Professor Alyson Brown, Professor of History, Edge Hill University

27 February 2017

The arrival of the motor car in twentieth century Britain led to concerns about traffic, but also to concerns about new types of crime which this technology might make possible. Around 1930, the press was carrying many stories about 'motor bandits', criminals who were using cars and firearms to operate with relative impunity, owing to their technological edge over the police. But to what extent did this media phenomenon reflect a genuine shift in the ways that crimes were committed?  

A Policeman in Every Home? Burglary, the 999 system, a Police-Public Relationships in Historical and Comparative Contexts

Dr Eloise Moss, Lecturer in Modern British History, University of Manchester

3 April 2017

Over the course of the twentieth century, tensions between police and public have built over what criminologist Sarah Manwaring-White calls ‘the rise of the techno-police,’ i.e., technologically-driven forms of policing that have been perceived to erode face-to-face encounters with the ‘bobby on the beat.’ These tensions have been particularly felt in poor and minority ethnic communities, historically more used to being the subjects of police surveillance and regulation than having their interests defended by it. As recently as 2013, the ONS’s Crime Survey for England and Wales (CSEW) noted that in these groups, public faith in police remains at a low ebb, despite a number of initiatives to restore good relations. This paper examined the history of commercial and policing technologies, including burglary alarms and the 999 emergency system, to analyse how structural inequalities of access to police grew out of these systems and continue to have a legacy today. It also examined the role of the media and insurance companies in continuing to perpetuate exclusionary visions of access to police services via advertising and television programmes such as ‘999-What’s Your Emergency?,’ again demonstrating how their appeals to overwhelmingly white, middle-class citizens in these genres were entrenched historically. Finally, it referred to the international contours of these issues, taking a comparative perspective on the 911 system in America and its racial politics.

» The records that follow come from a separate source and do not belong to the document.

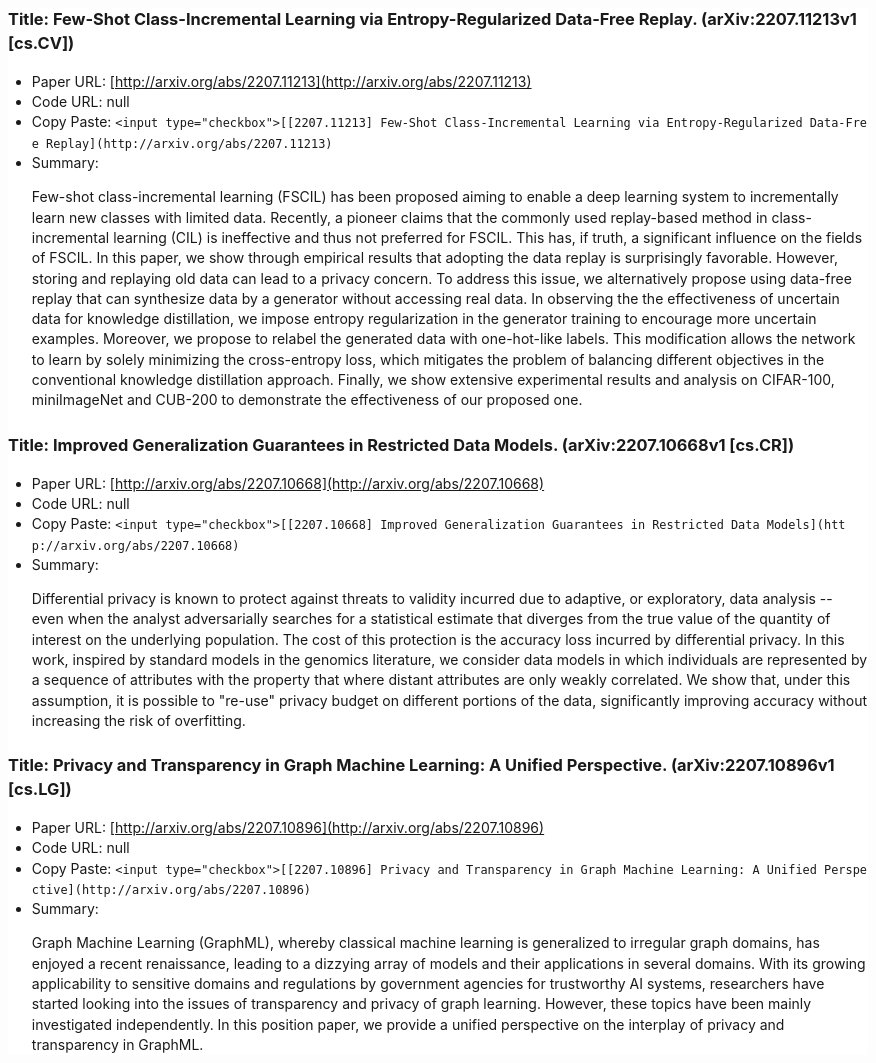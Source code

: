 ### Title: Few-Shot Class-Incremental Learning via Entropy-Regularized Data-Free Replay. (arXiv:2207.11213v1 [cs.CV])
* Paper URL: [http://arxiv.org/abs/2207.11213](http://arxiv.org/abs/2207.11213)
* Code URL: null
* Copy Paste: `<input type="checkbox">[[2207.11213] Few-Shot Class-Incremental Learning via Entropy-Regularized Data-Free Replay](http://arxiv.org/abs/2207.11213)`
* Summary: <p>Few-shot class-incremental learning (FSCIL) has been proposed aiming to
enable a deep learning system to incrementally learn new classes with limited
data. Recently, a pioneer claims that the commonly used replay-based method in
class-incremental learning (CIL) is ineffective and thus not preferred for
FSCIL. This has, if truth, a significant influence on the fields of FSCIL. In
this paper, we show through empirical results that adopting the data replay is
surprisingly favorable. However, storing and replaying old data can lead to a
privacy concern. To address this issue, we alternatively propose using
data-free replay that can synthesize data by a generator without accessing real
data. In observing the the effectiveness of uncertain data for knowledge
distillation, we impose entropy regularization in the generator training to
encourage more uncertain examples. Moreover, we propose to relabel the
generated data with one-hot-like labels. This modification allows the network
to learn by solely minimizing the cross-entropy loss, which mitigates the
problem of balancing different objectives in the conventional knowledge
distillation approach. Finally, we show extensive experimental results and
analysis on CIFAR-100, miniImageNet and CUB-200 to demonstrate the
effectiveness of our proposed one.
</p>

### Title: Improved Generalization Guarantees in Restricted Data Models. (arXiv:2207.10668v1 [cs.CR])
* Paper URL: [http://arxiv.org/abs/2207.10668](http://arxiv.org/abs/2207.10668)
* Code URL: null
* Copy Paste: `<input type="checkbox">[[2207.10668] Improved Generalization Guarantees in Restricted Data Models](http://arxiv.org/abs/2207.10668)`
* Summary: <p>Differential privacy is known to protect against threats to validity incurred
due to adaptive, or exploratory, data analysis -- even when the analyst
adversarially searches for a statistical estimate that diverges from the true
value of the quantity of interest on the underlying population. The cost of
this protection is the accuracy loss incurred by differential privacy. In this
work, inspired by standard models in the genomics literature, we consider data
models in which individuals are represented by a sequence of attributes with
the property that where distant attributes are only weakly correlated. We show
that, under this assumption, it is possible to "re-use" privacy budget on
different portions of the data, significantly improving accuracy without
increasing the risk of overfitting.
</p>

### Title: Privacy and Transparency in Graph Machine Learning: A Unified Perspective. (arXiv:2207.10896v1 [cs.LG])
* Paper URL: [http://arxiv.org/abs/2207.10896](http://arxiv.org/abs/2207.10896)
* Code URL: null
* Copy Paste: `<input type="checkbox">[[2207.10896] Privacy and Transparency in Graph Machine Learning: A Unified Perspective](http://arxiv.org/abs/2207.10896)`
* Summary: <p>Graph Machine Learning (GraphML), whereby classical machine learning is
generalized to irregular graph domains, has enjoyed a recent renaissance,
leading to a dizzying array of models and their applications in several
domains. With its growing applicability to sensitive domains and regulations by
government agencies for trustworthy AI systems, researchers have started
looking into the issues of transparency and privacy of graph learning. However,
these topics have been mainly investigated independently. In this position
paper, we provide a unified perspective on the interplay of privacy and
transparency in GraphML.
</p>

When the Elders of Zion relocated in Eurabia 

Dr Reza Zia-Ebrahimi, Lecturer in Twentieth Century Middle Eastern History, King’s College London

8 May 2017

This talk's objective was two-fold. First, to argue that antisemitism and Islamophobia display similar dynamics in representing their target population as a different and antagonistic race (a process referred to as “racialisation”). Second, to suggest that conspiracy theories of the “world Jewish conspiracy” type or their Islamophobic equivalent “Islamisation of Europe” type, are powerful enablers of racialisation, something that the literature has so far neglected. In pursuing these two interrelated objectives, the talk offered a textual comparison between two conspiracy theories featuring Jews and Muslims. The first is The Protocols of the Elders of Zion (1903), the notorious forgery claiming to be the minutes of a meeting of Jewish leaders planning to take over Europe and the world. This text is largely considered to be at the very heart of modern-day antisemitism and an essential ingredient of the ideational context of the Holocaust. The second is Eurabia: The Euro-Arab axis (2005), a pamphlet by polemicist Bat Ye’or, claiming to have uncovered another ominous conspiracy, that of Muslims to turn Europe into Eurabia, a dystopic land where jihad and Sharia Law rule and where non-Muslims live in a state of subjection. The paper argued that despite some differences in format, the two texts display strikingly similar internal dynamics in their attempt to racialise Jews and Muslims as the ultimate “other” determined to destroy “us”. This process is referred to as conspiratorial racialisation.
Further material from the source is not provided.